Mit einem sehr lebhaften und authentischen Stil kann Given hoch punkten und bekommt eine volle Wertung von 10,0 Punkten.

Perspektive

Die Geschichte wird eher aus Uenoyamas Blickwinkel beleuchtet. Wenn er sich aber mit Mafuyu trifft, verschwimmen die Perspektiven beider Protagonisten. Da Mafuyu aber eine ruhige und traurige Person ist, gibt er von sich selbst nicht viel preis. Das wird eher von außenstehenden Personen und Schülern, die ihn schon vorher kannten, übernommen. Am meisten erfährt man somit also über Uenoyamas Leben.

Aber auch Perspektivenwechsel sind nicht unbedingt eine Seltenheit.

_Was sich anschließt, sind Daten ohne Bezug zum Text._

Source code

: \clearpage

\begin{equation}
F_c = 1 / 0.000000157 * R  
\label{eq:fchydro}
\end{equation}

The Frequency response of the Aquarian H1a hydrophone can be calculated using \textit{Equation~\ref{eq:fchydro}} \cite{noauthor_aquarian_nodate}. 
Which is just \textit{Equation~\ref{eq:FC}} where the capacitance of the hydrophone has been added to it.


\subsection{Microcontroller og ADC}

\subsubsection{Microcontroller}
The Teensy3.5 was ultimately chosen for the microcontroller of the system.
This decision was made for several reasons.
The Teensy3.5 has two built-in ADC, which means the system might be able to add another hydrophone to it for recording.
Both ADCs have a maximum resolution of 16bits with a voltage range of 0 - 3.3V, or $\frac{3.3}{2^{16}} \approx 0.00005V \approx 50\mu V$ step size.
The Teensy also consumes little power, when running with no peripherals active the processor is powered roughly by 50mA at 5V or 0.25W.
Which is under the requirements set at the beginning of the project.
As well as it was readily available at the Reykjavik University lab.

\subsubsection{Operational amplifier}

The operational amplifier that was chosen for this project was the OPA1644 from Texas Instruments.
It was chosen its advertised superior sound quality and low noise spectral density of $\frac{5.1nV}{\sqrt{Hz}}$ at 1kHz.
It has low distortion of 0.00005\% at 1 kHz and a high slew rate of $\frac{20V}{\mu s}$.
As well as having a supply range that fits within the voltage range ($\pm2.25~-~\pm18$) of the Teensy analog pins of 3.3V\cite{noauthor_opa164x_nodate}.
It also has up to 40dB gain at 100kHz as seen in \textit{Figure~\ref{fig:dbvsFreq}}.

Denn die Blickwinkel und Geschichten der beiden anderen Bandmitglieder, Haruki und Kaji, werden mit aufgefasst. Dem großen Handlungsstrang kann man also gut folgen. Aber die kleinen Nebenhandlungen wirken etwas willkürlich und der Zusammenhang erschließt sich noch nicht ganz.

Trotz mehreren Perspektiven erfährt man recht wenig über Mafuyu und seine Vergangenheit. Dies hält auf alle Fälle die Spannung aufrecht und nimmt nichts vorweg. Dadurch regt es eher zum Denken an, was denn sein Geheimnis sein könnte und steigert die Vorfreude auf die fortlaufende Handlung.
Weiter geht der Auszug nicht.